Ordering the strips and lancets requires a phone call during which I yell numbers and answers to yes-no questions at an automated telephone robot lady.
Insulin is a 2 step process of calling in the refill to CVS and picking it up. The third step is avoiding purchasing the discount Valentine's Day candy or the new Easter candy on the way in and out of the store.
Ordering sensors involves an unfailingly friendly conversation with someone in Utah.
Insulin pump supplies usually ship automatically but when I need to change our order for any reason, it also involves a phone call with a real person.
Taken separately, these tasks are not overly time-consuming. Sometimes there's a line at CVS, or I'm put on hold to wait for a representative. But even then, it's manageable.

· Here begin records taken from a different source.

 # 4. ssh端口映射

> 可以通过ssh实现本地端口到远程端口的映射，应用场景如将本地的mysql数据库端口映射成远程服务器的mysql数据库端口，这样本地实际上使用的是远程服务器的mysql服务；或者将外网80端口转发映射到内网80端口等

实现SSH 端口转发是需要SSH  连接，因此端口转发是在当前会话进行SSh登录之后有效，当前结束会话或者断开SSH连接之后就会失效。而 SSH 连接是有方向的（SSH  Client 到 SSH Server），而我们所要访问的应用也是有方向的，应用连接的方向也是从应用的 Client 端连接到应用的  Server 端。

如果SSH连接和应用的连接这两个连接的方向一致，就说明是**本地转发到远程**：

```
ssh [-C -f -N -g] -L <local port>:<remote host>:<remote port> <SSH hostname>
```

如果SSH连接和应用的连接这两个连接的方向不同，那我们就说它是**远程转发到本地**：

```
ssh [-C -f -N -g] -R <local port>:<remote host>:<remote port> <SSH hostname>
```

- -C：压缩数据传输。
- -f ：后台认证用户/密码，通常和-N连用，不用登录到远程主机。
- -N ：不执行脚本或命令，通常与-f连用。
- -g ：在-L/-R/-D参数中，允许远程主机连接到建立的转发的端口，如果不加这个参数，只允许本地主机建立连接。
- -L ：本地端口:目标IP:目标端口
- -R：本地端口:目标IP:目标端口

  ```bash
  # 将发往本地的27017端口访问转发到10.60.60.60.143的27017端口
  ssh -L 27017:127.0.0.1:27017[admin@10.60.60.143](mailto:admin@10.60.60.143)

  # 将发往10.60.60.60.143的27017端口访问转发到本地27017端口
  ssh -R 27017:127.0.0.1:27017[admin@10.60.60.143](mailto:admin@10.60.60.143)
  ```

What I realized yesterday was that, strung together, these activities take up a solid chunk of time.
I started at noon, calling in the order for the strips. Ten minutes. Then I called for the sensors. I was on hold for ten minutes, and spent another ten minutes on the phone with the afore-mentioned friendly person in Utah. I needed to add cartridges back into our pump supply order after using up a surplus. Fifteen minutes. Then I drove to CVS, where I waited in line for the insulin I'd ordered the day before. That was a 25 minute round-trip. Put all together, this string of tasks felt like a huge undertaking instead of the usual quick project while dinner was cooking or quick stop on the way home from the grocery store.
Put in perspective, of course, this is not a big deal. In an hour and a half, with a manageable-for-us expense, I was able to order everything I need to keep my child alive for another 3 months.
But I'd still rather spend the time and money on something more fun.